Adam Hamilton enters the race as a potentially formidable candidate, though it appears likely that at least a few of the eight other, lesser-known Democrats who previously launched campaigns would remain in the Aug. 4 primary. The winner will face incumbent Republican Roger Marshall, who aligned himself closely with President Donald Trump in his first run for the Senate in 2020.
Hamilton, 61, has a national following among mainline Protestants, and he’s built his Church of the Resurrection over the past 35 years in the Kansas City area with about 22,000 members — giving him a base from which to tap volunteers and donors.

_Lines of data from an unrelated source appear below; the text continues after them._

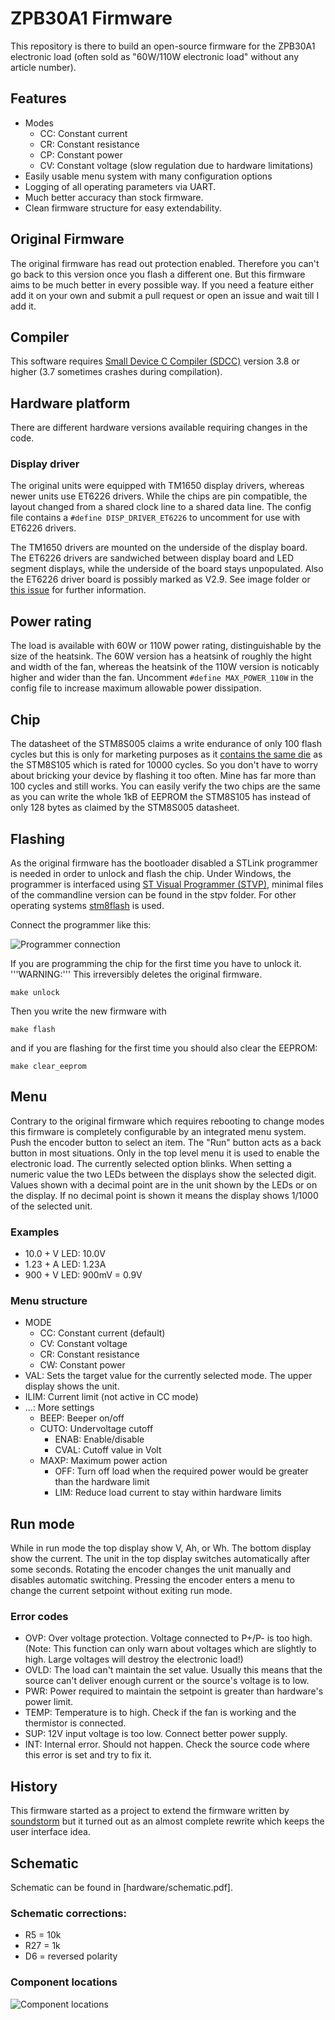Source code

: # ZPB30A1 Firmware
This repository is there to build an open-source firmware for the ZPB30A1 
electronic load (often sold as "60W/110W electronic load" without any article 
number).


## Features
* Modes
    * CC: Constant current
    * CR: Constant resistance
    * CP: Constant power
    * CV: Constant voltage (slow regulation due to hardware limitations)
* Easily usable menu system with many configuration options
* Logging of all operating parameters via UART.
* Much better accuracy than stock firmware.
* Clean firmware structure for easy extendability.


## Original Firmware
The original firmware has read out protection enabled. Therefore you can't go
back to this version once you flash a different one. But this firmware aims to
be much better in every possible way. If you need a feature either add it on
your own and submit a pull request or open an issue and wait till I add it.


## Compiler
This software requires [Small Device C Compiler (SDCC)](http://sdcc.sourceforge.net/)
version 3.8 or higher (3.7 sometimes crashes during compilation).


## Hardware platform
There are different hardware versions available requiring changes in the code.

### Display driver
The original units were equipped with TM1650 display drivers, whereas newer 
units use ET6226 drivers. While the chips are pin compatible, the layout changed 
from a shared clock line to a shared data line. The config file contains a 
`#define DISP_DRIVER_ET6226` to uncomment for use with ET6226 drivers.

The TM1650 drivers are mounted on the underside of the display board. The 
ET6226 drivers are sandwiched between display board and LED segment displays, 
while the underside of the board stays unpopulated. Also the ET6226 driver board 
is possibly marked as V2.9. See image folder or [this issue](https://github.com/herm/ZPB30A1_Firmware/issues/3) 
for further information. 

## Power rating
The load is available with 60W or 110W power rating, distinguishable by the size 
of the heatsink. The 60W version has a heatsink of roughly the hight and width 
of the fan, whereas the heatsink of the 110W version is noticably higher and 
wider than the fan. Uncomment `#define MAX_POWER_110W` in the config file to 
increase maximum allowable power dissipation.


## Chip
The datasheet of the STM8S005 claims a write endurance of only 100 flash cycles
but this is only for marketing purposes as it [contains the same die](https://hackaday.io/project/16097-eforth-for-cheap-stm8s-gadgets/log/76731-stm8l001j3-a-new-sop8-chip-and-the-limits-of-stm8flash)
as the STM8S105 which is rated for 10000 cycles. So you don't have to worry
about bricking your device by flashing it too often. Mine has far more than 100
cycles and still works. You can easily verify the two chips are the same as you
can write the whole 1kB of EEPROM the STM8S105 has instead of only 128 bytes
as claimed by the STM8S005 datasheet.


## Flashing
As the original firmware has the bootloader disabled a STLink programmer is 
needed in order to unlock and flash the chip. Under Windows, the programmer 
is interfaced using [ST Visual Programmer (STVP)](https://www.st.com/en/development-tools/stvp-stm8.html),
minimal files of the commandline version can be found in the stpv folder. For 
other operating systems [stm8flash](https://github.com/vdudouyt/stm8flash) is
used.

Connect the programmer like this:

![Programmer connection](images/stlink.jpg)

If you are programming the chip for the first time you have to unlock it.
'''WARNING:''' This irreversibly deletes the original firmware.

    make unlock

Then you write the new firmware with

    make flash

and if you are flashing for the first time you should also clear the EEPROM:

    make clear_eeprom

## Menu
Contrary to the original firmware which requires rebooting to change modes this
firmware is completely configurable by an integrated menu system. Push the
encoder button to select an item. The "Run" button acts as a back button in most
situations. Only in the top level menu it is used to enable the electronic load.
The currently selected option blinks. When setting a numeric value the two
LEDs between the displays show the selected digit.
Values shown with a decimal point are in the unit shown by the LEDs or on the
display. If no decimal point is shown it means the display shows 1/1000 of the
selected unit.
### Examples
* 10.0 + V LED: 10.0V
* 1.23 + A LED: 1.23A
* 900 + V LED: 900mV = 0.9V


### Menu structure
* MODE
    * CC: Constant current (default)
    * CV: Constant voltage
    * CR: Constant resistance
    * CW: Constant power
* VAL: Sets the target value for the currently selected mode. The upper display
        shows the unit.
* ILIM: Current limit (not active in CC mode)
* ...: More settings
    * BEEP: Beeper on/off
    * CUTO: Undervoltage cutoff
        * ENAB: Enable/disable
        * CVAL: Cutoff value in Volt
    * MAXP: Maximum power action
        * OFF: Turn off load when the required power would be greater than the hardware limit
        * LIM: Reduce load current to stay within hardware limits

## Run mode
While in run mode the top display show V, Ah, or Wh. The bottom display show
the current.
The unit in the top display switches automatically after some seconds. Rotating the encoder
changes the unit manually and disables automatic switching.
Pressing the encoder enters a menu to change the current setpoint without exiting
run mode.

### Error codes
* OVP: Over voltage protection. Voltage connected to P+/P- is too high. (Note: This function can only warn about voltages which are slightly to high. Large voltages will destroy the electronic load!)
* OVLD: The load can't maintain the set value. Usually this means that the source can't deliver enough current or the source's voltage is to low.
* PWR: Power required to maintain the setpoint is greater than hardware's power limit.
* TEMP: Temperature is to high. Check if the fan is working and the thermistor is connected.
* SUP: 12V input voltage is too low. Connect better power supply.
* INT: Internal error. Should not happen. Check the source code where this error is set and try to fix it.

## History
This firmware started as a project to extend the firmware written by
[soundstorm](https://github.com/ArduinoHannover/ZPB30A1_Firmware) but it turned
out as an almost complete rewrite which keeps the user interface idea.

## Schematic
Schematic can be found in [hardware/schematic.pdf].

### Schematic corrections:
* R5 = 10k
* R27 = 1k
* D6 = reversed polarity

### Component locations
![Component locations](images/components.jpg)
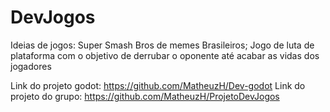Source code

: # DevJogos

Ideias de jogos: 
Super Smash Bros de memes Brasileiros; 
Jogo de luta de plataforma com o objetivo de derrubar o oponente até acabar as vidas dos jogadores



Link do projeto godot: https://github.com/MatheuzH/Dev-godot
Link do projeto do grupo: https://github.com/MatheuzH/ProjetoDevJogos
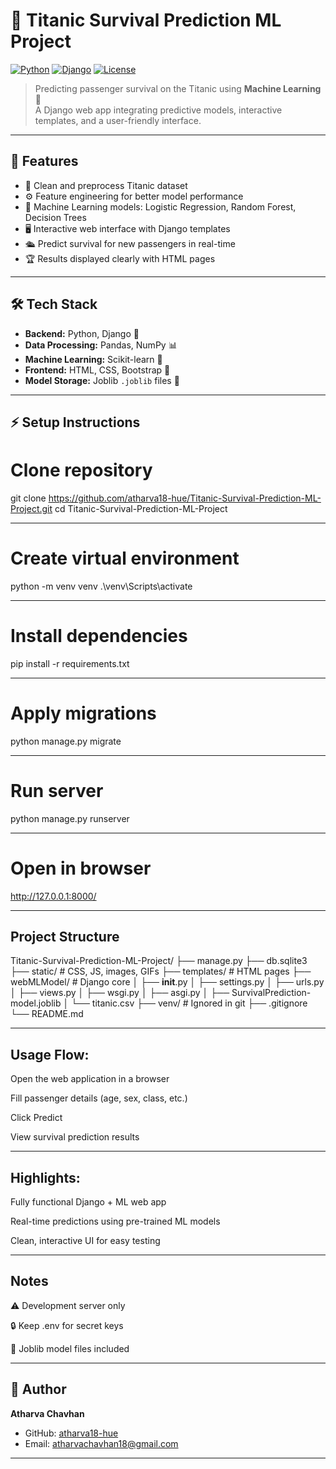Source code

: # 🚢 Titanic Survival Prediction ML Project

[![Python](https://img.shields.io/badge/Python-3.12-blue?logo=python&logoColor=white)](https://www.python.org/) 
[![Django](https://img.shields.io/badge/Django-5.2-green?logo=django&logoColor=white)](https://www.djangoproject.com/) 
[![License](https://img.shields.io/badge/License-MIT-yellow)](LICENSE)

> Predicting passenger survival on the Titanic using **Machine Learning** 🧠  
> A Django web app integrating predictive models, interactive templates, and a user-friendly interface. 

---

## 🔹 Features
- 🧹 Clean and preprocess Titanic dataset  
- ⚙️ Feature engineering for better model performance  
- 🤖 Machine Learning models: Logistic Regression, Random Forest, Decision Trees  
- 🖥️ Interactive web interface with Django templates  
- 🛳️ Predict survival for new passengers in real-time  
- 🏆 Results displayed clearly with HTML pages  

---

## 🛠️ Tech Stack
- **Backend:** Python, Django 🐍  
- **Data Processing:** Pandas, NumPy 📊  
- **Machine Learning:** Scikit-learn 🤖  
- **Frontend:** HTML, CSS, Bootstrap 🎨  
- **Model Storage:** Joblib `.joblib` files 💾 

------------------------------------------------------------------------------------------------

## ⚡ Setup Instructions

# Clone repository
git clone https://github.com/atharva18-hue/Titanic-Survival-Prediction-ML-Project.git
cd Titanic-Survival-Prediction-ML-Project

------------------------------------------------------------------------------------------------

# Create virtual environment
python -m venv venv
.\venv\Scripts\activate

------------------------------------------------------------------------------------------------

# Install dependencies
pip install -r requirements.txt

------------------------------------------------------------------------------------------------

# Apply migrations
python manage.py migrate

------------------------------------------------------------------------------------------------

# Run server
python manage.py runserver

------------------------------------------------------------------------------------------------

# Open in browser
http://127.0.0.1:8000/

------------------------------------------------------------------------------------------------

 ## Project Structure
 
Titanic-Survival-Prediction-ML-Project/
 ├── manage.py
 ├── db.sqlite3
 ├── static/        # CSS, JS, images, GIFs
 ├── templates/     # HTML pages
 ├── webMLModel/    # Django core
 │    ├── __init__.py
 │    ├── settings.py
 │    ├── urls.py
 │    ├── views.py
 │    ├── wsgi.py
 │    ├── asgi.py
 │    ├── SurvivalPrediction-model.joblib
 │    └── titanic.csv
 ├── venv/          # Ignored in git
 ├── .gitignore
 └── README.md

 ----------------------------------------------------------------------------------------------
 
 ## Usage Flow:

Open the web application in a browser

Fill passenger details (age, sex, class, etc.)

Click Predict

View survival prediction results

-----------------------------------------------------------------------------------------------

## Highlights:

Fully functional Django + ML web app

Real-time predictions using pre-trained ML models

Clean, interactive UI for easy testing

------------------------------------------------------------------------------------------------

## Notes

⚠️ Development server only

🔒 Keep .env for secret keys

💾 Joblib model files included

------------------------------------------------------------------------------------------------

## 👤 Author
**Atharva Chavhan**  
- GitHub: [atharva18-hue](https://github.com/atharva18-hue)  
- Email: atharvachavhan18@gmail.com

- ----------------------------------------------------------------------------------------------
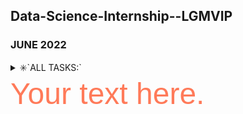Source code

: ## Data-Science-Internship--LGMVIP
### JUNE 2022
<details><summary>✳️`ALL TASKS:`</summary>
<p>
✳️`ALL TASKS:`
- [x] `Iris Flowers Classification ML Project`
- [x] `Stock Market Prediction and Forecasting Using Stacked LSTM`
- [ ] Music Recommendation
- [x] `Image to Pencil Sketch with Python`
- [x] `Exploratory Data Analysis on Dataset-Terrorism`
- [ ] Prediction using Decision Tree Algorithm
- [ ] Develop a Neural Network that can read Handwriting
- [ ] Next Word Prediction
- [ ] Handwritten equation solver using CNN
- [ ] ML Facial recognition detect mood and suggest songs accordingly.
 </p>
</details>
<font face="Arial" size="20px" color="#FF7A59">Your text here.</font>
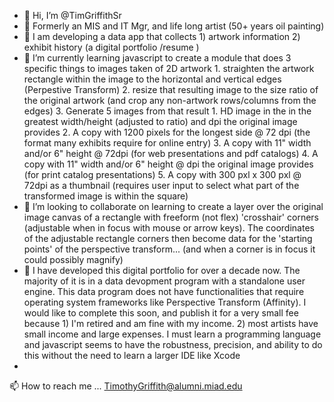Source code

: - 👋 Hi, I’m @TimGriffithSr
- 👀 Formerly an MIS and IT Mgr, and life long artist (50+ years oil painting)
- 👀 I am developing a data app that collects 1) artwork information 2) exhibit history (a digital portfolio /resume )
- 🌱 I’m currently learning javascript to create a module that does 3 specific things to images taken of 2D artwork
      1. straighten the artwork rectangle within the image to the horizontal and vertical edges (Perpestive Transform)
      2. resize that resulting image to the size ratio of the original artwork (and crop any non-artwork rows/columns from the edges)
      3. Generate 5 images from that result
          1. HD image in the in the greatest width/height (adjusted to ratio) and dpi the original image provides
          2. A copy with 1200 pixels for the longest side @ 72 dpi (the format many exhibits require for online entry)
          3. A copy with 11" width and/or 6" height @ 72dpi (for web presentations and pdf catalogs)
          4. A copy with 11" width and/or 6" height @ dpi the original image provides (for print catalog presentations)
          5. A copy with 300 pxl x 300 pxl @ 72dpi as a thumbnail (requires user input to select what part of the transformed image is within the square)
- 💞️ I’m looking to collaborate on learning to create a layer over the original image canvas of a rectangle with freeform (not flex) 'crosshair' corners (adjustable when in focus with mouse or arrow keys). The coordinates of the adjustable rectangle corners then become data for the 'starting points' of the perspective transform... (and when a corner is in focus it could possibly magnify)
- 💞️ I have developed this digital portfolio for over a decade now. The majority of it is in a data devopment program with a standalone user engine. This data program does not have functionalities that require operating system frameworks like Perspective Transform (Affinity). I would like to complete this soon, and publish it for a very small fee because 1) I'm retired and am fine with my income. 2) most artists have small income and large expenses. I must learn a programming language and javascript seems to have the robustness, precision, and ability to do this without the need to learn a larger IDE like Xcode
- 
📫 How to reach me ... TimothyGriffith@alumni.miad.edu
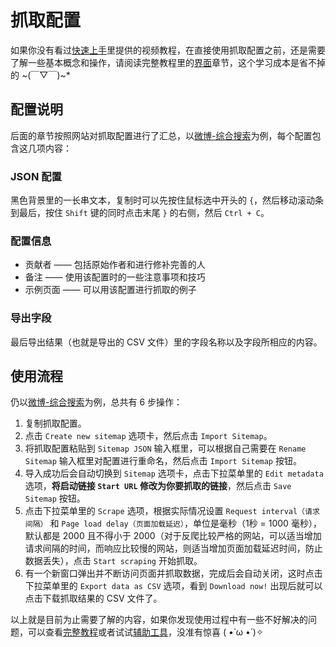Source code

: # 抓取配置

如果你没有看过[快速上手](/guide/)里提供的视频教程，在直接使用抓取配置之前，还是需要了解一些基本概念和操作，请阅读完整教程里的[界面](/tutorial/#界面)章节，这个学习成本是省不掉的 ~(￣▽￣)~*

## 配置说明
后面的章节按照网站对抓取配置进行了汇总，以[微博-综合搜索](/sitemap/weibo.html#综合搜索)为例，每个配置包含这几项内容：

### JSON 配置
黑色背景里的一长串文本，复制时可以先按住鼠标选中开头的 `{`，然后移动滚动条到最后，按住 `Shift` 键的同时点击末尾 `}` 的右侧，然后 `Ctrl + C`。

### 配置信息
- 贡献者 —— 包括原始作者和进行修补完善的人
- 备注 —— 使用该配置时的一些注意事项和技巧
- 示例页面 —— 可以用该配置进行抓取的例子

### 导出字段
最后导出结果（也就是导出的 CSV 文件）里的字段名称以及字段所相应的内容。

## 使用流程
仍以[微博-综合搜索](/sitemap/weibo.html#综合搜索)为例，总共有 6 步操作：
1. 复制抓取配置。
2. 点击 `Create new sitemap` 选项卡，然后点击 `Import Sitemap`。
3. 将抓取配置粘贴到 `Sitemap JSON` 输入框里，可以根据自己需要在 `Rename Sitemap` 输入框里对配置进行重命名，然后点击 `Import Sitemap` 按钮。
4. 导入成功后会自动切换到 `Sitemap` 选项卡，点击下拉菜单里的 `Edit metadata` 选项，**将启动链接 `Start URL` 修改为你要抓取的链接**，然后点击 `Save Sitemap` 按钮。
5. 点击下拉菜单里的 `Scrape` 选项，根据实际情况设置 `Request interval（请求间隔）` 和 `Page load delay（页面加载延迟）`，单位是毫秒（1秒 = 1000 毫秒），默认都是 2000 且不得小于 2000（对于反爬比较严格的网站，可以适当增加请求间隔的时间，而响应比较慢的网站，则适当增加页面加载延迟时间，防止数据丢失），点击 `Start scraping` 开始抓取。
6. 有一个新窗口弹出并不断访问页面并抓取数据，完成后会自动关闭，这时点击下拉菜单里的 `Export data as CSV` 选项，看到 `Download now!` 出现后就可以点击下载抓取结果的 CSV 文件了。

以上就是目前为止需要了解的内容，如果你发现使用过程中有一些不好解决的问题，可以查看[完整教程](/tutorial/)或者试试[辅助工具](/tool/)，没准有惊喜 ( •̀ ω •́ )✧
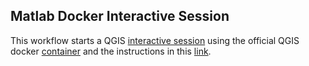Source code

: ## Matlab Docker Interactive Session
This workflow starts a QGIS [interactive session](https://github.com/parallelworks/interactive_session/blob/main/README.md) using the official QGIS docker [container](https://hub.docker.com/r/qgis/qgis) and the instructions in this [link](https://docs.qgis.org/3.28/en/docs/server_manual/containerized_deployment.html).
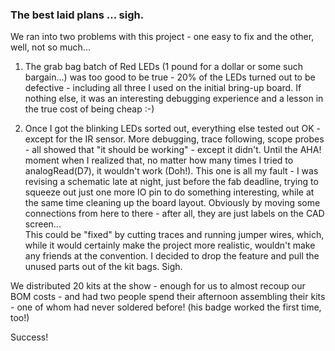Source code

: ### The best laid plans ...   sigh.

We ran into two problems with this project - one easy to fix and
the other, well, not so much...


1. The grab bag batch of Red LEDs (1 pound for a dollar or some
such bargain...) was too good to be true - 20% of the LEDs turned
out to be defective - including all three I used on the initial
bring-up board.  If nothing else, it was an interesting debugging
experience and a lesson in the true cost of being cheap :-)


2. Once I got the blinking LEDs sorted out, everything else tested
out OK - except for the IR sensor.  More debugging, trace following,
scope probes - all showed that "it should be working" - except it
didn't.  Until the AHA! moment when I realized that, no matter how
many times I tried to analogRead(D7), it wouldn't work (Doh!).  This
one is all my fault - I was revising a schematic late at night,
just before the fab deadline, trying to squeeze out just one more
IO pin to do something interesting, while at the same time cleaning
up the board layout.  Obviously by moving some connections from
here to there - after all, they are just labels on the CAD screen...  
This could be "fixed" by cutting traces and running jumper
wires, which, while it would certainly make the project more
realistic, wouldn't make any friends at the convention.  I decided
to drop the feature and pull the unused parts out of the kit bags.  Sigh.


We distributed 20 kits at the show - enough for us to almost recoup
our BOM costs - and had two people spend their afternoon assembling
their kits - one of whom had never soldered before!
(his badge worked the first time, too!)


Success!




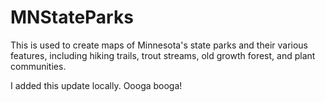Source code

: # MNStateParks
This is used to create maps of Minnesota's state parks and their various features, including hiking trails, trout streams, old growth forest, and plant communities.

I added this update locally. Oooga booga!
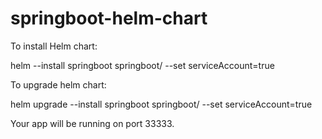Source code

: # springboot-helm-chart

To install Helm chart:

helm  --install springboot springboot/ --set serviceAccount=true

To upgrade helm chart:

helm upgrade  --install springboot springboot/ --set serviceAccount=true

Your app will be running on port 33333.
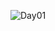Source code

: ![Day01](https://github.com/yusfate4/90-DaysOfJavaScript/assets/65573250/826286cd-c119-4239-ae9c-d7db308e4510)
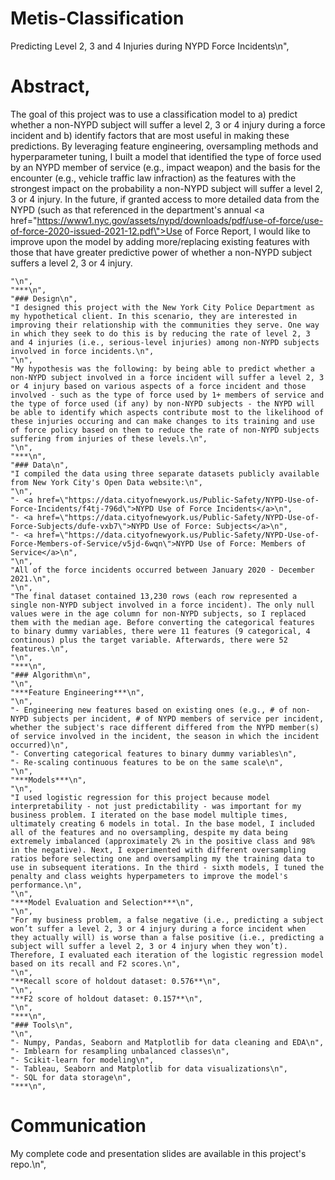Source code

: # Metis-Classification

Predicting Level 2, 3 and 4 Injuries during NYPD Force Incidents\n",

# Abstract,

The goal of this project was to use a classification model to a) predict whether a non-NYPD subject will suffer a level 2, 3 or 4 injury during a force incident and b) identify factors that are most useful in making these predictions. By leveraging feature engineering, oversampling methods and hyperparameter tuning, I built a model that identified the type of force used by an NYPD member of service (e.g., impact weapon) and the basis for the encounter (e.g., vehicle traffic law infraction) as the features with the strongest impact on the probability a non-NYPD subject will suffer a level 2, 3 or 4 injury. In the future, if granted access to more detailed data from the NYPD (such as that referenced in the department's annual <a href=\"https://www1.nyc.gov/assets/nypd/downloads/pdf/use-of-force/use-of-force-2020-issued-2021-12.pdf\">Use of Force Report</a>, I would like to improve upon the model by adding more/replacing existing features with those that have greater predictive power of whether a non-NYPD subject suffers a level 2, 3 or 4 injury.

    "\n",
    "***\n",
    "### Design\n",
    "I designed this project with the New York City Police Department as my hypothetical client. In this scenario, they are interested in improving their relationship with the communities they serve. One way in which they seek to do this is by reducing the rate of level 2, 3 and 4 injuries (i.e., serious-level injuries) among non-NYPD subjects involved in force incidents.\n",
    "\n",
    "My hypothesis was the following: by being able to predict whether a non-NYPD subject involved in a force incident will suffer a level 2, 3 or 4 injury based on various aspects of a force incident and those involved - such as the type of force used by 1+ members of service and the type of force used (if any) by non-NYPD subjects - the NYPD will be able to identify which aspects contribute most to the likelihood of these injuries occuring and can make changes to its training and use of force policy based on them to reduce the rate of non-NYPD subjects suffering from injuries of these levels.\n",
    "\n",
    "***\n",
    "### Data\n",
    "I compiled the data using three separate datasets publicly available from New York City's Open Data website:\n",
    "\n",
    "- <a href=\"https://data.cityofnewyork.us/Public-Safety/NYPD-Use-of-Force-Incidents/f4tj-796d\">NYPD Use of Force Incidents</a>\n",
    "- <a href=\"https://data.cityofnewyork.us/Public-Safety/NYPD-Use-of-Force-Subjects/dufe-vxb7\">NYPD Use of Force: Subjects</a>\n",
    "- <a href=\"https://data.cityofnewyork.us/Public-Safety/NYPD-Use-of-Force-Members-of-Service/v5jd-6wqn\">NYPD Use of Force: Members of Service</a>\n",
    "\n",
    "All of the force incidents occurred between January 2020 - December 2021.\n",
    "\n",
    "The final dataset contained 13,230 rows (each row represented a single non-NYPD subject involved in a force incident). The only null values were in the age column for non-NYPD subjects, so I replaced them with the median age. Before converting the categorical features to binary dummy variables, there were 11 features (9 categorical, 4 continous) plus the target variable. Afterwards, there were 52 features.\n",
    "\n",
    "***\n",
    "### Algorithm\n",
    "\n",
    "***Feature Engineering***\n",
    "\n",
    "- Engineering new features based on existing ones (e.g., # of non-NYPD subjects per incident, # of NYPD members of service per incident, whether the subject's race different differed from the NYPD member(s) of service involved in the incident, the season in which the incident occurred)\n",
    "- Converting categorical features to binary dummy variables\n",
    "- Re-scaling continuous features to be on the same scale\n",
    "\n",
    "***Models***\n",
    "\n",
    "I used logistic regression for this project because model interpretability - not just predictability - was important for my business problem. I iterated on the base model multiple times, ultimately creating 6 models in total. In the base model, I included all of the features and no oversampling, despite my data being extremely imbalanced (approximately 2% in the positive class and 98% in the negative). Next, I experimented with different oversampling ratios before selecting one and oversampling my the training data to use in subsequent iterations. In the third - sixth models, I tuned the penalty and class weights hyperpameters to improve the model's performance.\n",
    "\n",
    "***Model Evaluation and Selection***\n",
    "\n",
    "For my business problem, a false negative (i.e., predicting a subject won’t suffer a level 2, 3 or 4 injury during a force incident when they actually will) is worse than a false positive (i.e., predicting a subject will suffer a level 2, 3 or 4 injury when they won’t). Therefore, I evaluated each iteration of the logistic regression model based on its recall and F2 scores.\n",
    "\n",
    "**Recall score of holdout dataset: 0.576**\n",
    "\n",
    "**F2 score of holdout dataset: 0.157**\n",
    "\n",
    "***\n",
    "### Tools\n",
    "\n",
    "- Numpy, Pandas, Seaborn and Matplotlib for data cleaning and EDA\n",
    "- Imblearn for resampling unbalanced classes\n",
    "- Scikit-learn for modeling\n",
    "- Tableau, Seaborn and Matplotlib for data visualizations\n",
    "- SQL for data storage\n",
    "***\n",
# Communication
My complete code and presentation slides are available in this project's repo.\n",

The Kansas Republican Party quickly signaled that it plans to portray Hamilton as liberal and out of step with the state, however he identifies himself.
“His so-called ‘independent’ exploration was little more than a political marketing strategy to mask a radical left agenda,” its executive director, Rob Fillion, said in a statement.
Although Hamilton hasn’t run for public office before, he isn’t a blank slate, with decades of sermons, and more recently podcasts and Facebook videos.
Following a surge of federal law enforcement in Minneapolis, for instance, Hamilton cited an Old Testament verse that commands Israelites to treat foreigners with love and fairness.
On abortion, he voted against a state constitutional amendment in 2022 that would have cleared the way for tougher abortion restrictions or a ban in Kansas.